Jorge Gutiérrez, point guard
2015-2016: 5.3 MPG, 1.8 PPG, 1.4 APG, 0.6 RPG, 0.3 SPG, 0 BPG, .545 FG%, 0 3PT%, .909 FT%, .694 TS%, .545 eFG %, 12 G, 0 GS
Who is Jorge Gutiérrez?
With less than a month until the start of the NBA regular season, the Brooklyn Nets are looking to solidify their rotation and trim the roster from twenty to fifteen. One player hoping to make the final cut, despite not having a guaranteed deal, is Jorge Gutiérrez, who the Nets signed to a training camp deal just two weeks ago.
As you may remember, Gutiérrez is a former Net that has bounced back and forth between the NBA and the D-League since going undrafted in 2012. He became the fourth Mexican to ever play in the NBA and then backed up Deron Williams and Shaun Livingston after securing a contract for the remainder of the season in March of 2014. In December, the Nets traded Gutiérrez to the Philadelphia 76ers alongside Andrei Kirilenko.
Since then, Gutiérrez has played for the Milwaukee Bucks under Nets’ former head coach Jason Kidd and the Charlotte Hornets. At his core, Gutiérrez is not a game-changer, but rather a game-manager that’s familiar with the organization already.

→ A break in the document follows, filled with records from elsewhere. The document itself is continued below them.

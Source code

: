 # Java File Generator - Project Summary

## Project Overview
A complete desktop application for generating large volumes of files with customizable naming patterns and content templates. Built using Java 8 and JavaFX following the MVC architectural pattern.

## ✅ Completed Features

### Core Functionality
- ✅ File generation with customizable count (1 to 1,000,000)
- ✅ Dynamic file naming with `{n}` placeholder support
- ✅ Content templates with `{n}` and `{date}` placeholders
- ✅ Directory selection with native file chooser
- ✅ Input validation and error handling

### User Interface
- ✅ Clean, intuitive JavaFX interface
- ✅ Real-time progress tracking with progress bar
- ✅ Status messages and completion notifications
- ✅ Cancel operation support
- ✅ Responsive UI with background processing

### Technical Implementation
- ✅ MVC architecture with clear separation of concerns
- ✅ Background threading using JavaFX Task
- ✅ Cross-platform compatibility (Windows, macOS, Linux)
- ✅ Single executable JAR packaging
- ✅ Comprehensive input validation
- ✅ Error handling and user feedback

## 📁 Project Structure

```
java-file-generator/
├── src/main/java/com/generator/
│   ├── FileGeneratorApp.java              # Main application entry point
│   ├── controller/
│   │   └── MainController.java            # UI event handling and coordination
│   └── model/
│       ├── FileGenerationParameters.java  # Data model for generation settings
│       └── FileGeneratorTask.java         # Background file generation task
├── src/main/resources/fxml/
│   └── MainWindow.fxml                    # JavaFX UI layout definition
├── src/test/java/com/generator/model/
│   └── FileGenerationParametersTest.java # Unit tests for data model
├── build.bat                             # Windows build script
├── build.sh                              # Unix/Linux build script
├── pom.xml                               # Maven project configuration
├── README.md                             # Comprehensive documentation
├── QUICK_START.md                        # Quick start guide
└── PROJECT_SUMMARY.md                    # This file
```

Last season, Gutiérrez saw sparse minutes for the Hornets behind a cavalcade of point guards that included Kemba Walker and, of course, Jeremy Lin. In just 12 games, Gutiérrez managed 1.8 points per contest, but impressed enough to stick around after he was signed in February. Ironically enough, he has more playoff experience than most of the Nets’ young roster, so even if his impact is not made statistically, having a veteran guard is something that head coach Kenny Atkinson may want to have as a backup.
Will he make the team?
Newly-minted general manager Sean Marks has emphasized culture in Brooklyn and that could explain why he brought back Gutiérrez. Throughout his career, Gutiérrez has shown to be an adept finisher around the rim and his 50% mark from the field thus far reflects that. However, he lacks one thing that most point guards need in the modern NBA: the three-point shot — hitting just 17% of his attempts.

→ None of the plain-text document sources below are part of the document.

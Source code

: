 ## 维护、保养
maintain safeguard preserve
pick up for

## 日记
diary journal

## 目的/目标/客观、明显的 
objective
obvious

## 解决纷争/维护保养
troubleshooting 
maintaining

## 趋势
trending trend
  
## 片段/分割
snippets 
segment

Additionally, Gutiérrez cannot keep up with most of the bigger, stronger, and faster opposing point guards and at just 6’3 and 190 pounds, he often doesn’t have the size to match up physically either. At this point, you know what you’re getting with Gutiérrez, as he is a quintessential third-string guard. In all likelihood, Gutiérrez was brought in as insurance for Greivis Vasquez, who had offseason bone spur surgery, but the latter now looks like he’ll be ready for opening night.
With the Long Island Nets now in tow, Marks will probably stash Gutiérrez on the D-League roster in case injury strikes or rookie Isaiah Whitehead struggles to adapt early on.
The Gutiérrez Highlight Reel Theater:
In the last game of the 2015-2016 regular season, Gutiérrez played a season-high 17 minutes and recorded 4 points, 4 assists, and 4 rebounds as the Hornets took down the Orlando Magic by 14.
Believe it or not, such a highlight reel is not readily available on YouTube, so here’s a short mix of a triple-double he secured while playing with the Canton Charge in 2016, just before the Hornets plucked him from the D-League.
The Bottom Line: At best, Gutiérrez is a long-shot to make this Nets roster, but at least it’s another shot to continue his NBA career. Vasquez says he’ll be ready for the season opener against the Boston Celtics, which destroys Gutiérrez’s chance to make this team.
The Nets have marketed Whitehead, a Brooklynite, since the day he was drafted, so there’s little chance that Gutiérrez makes the roster over him. Either way, there’s a comfortability about having Gutiérrez back in Brooklyn as the Nets to look to rebuild some of that fleeting magic the franchise had during his first stint in 2014.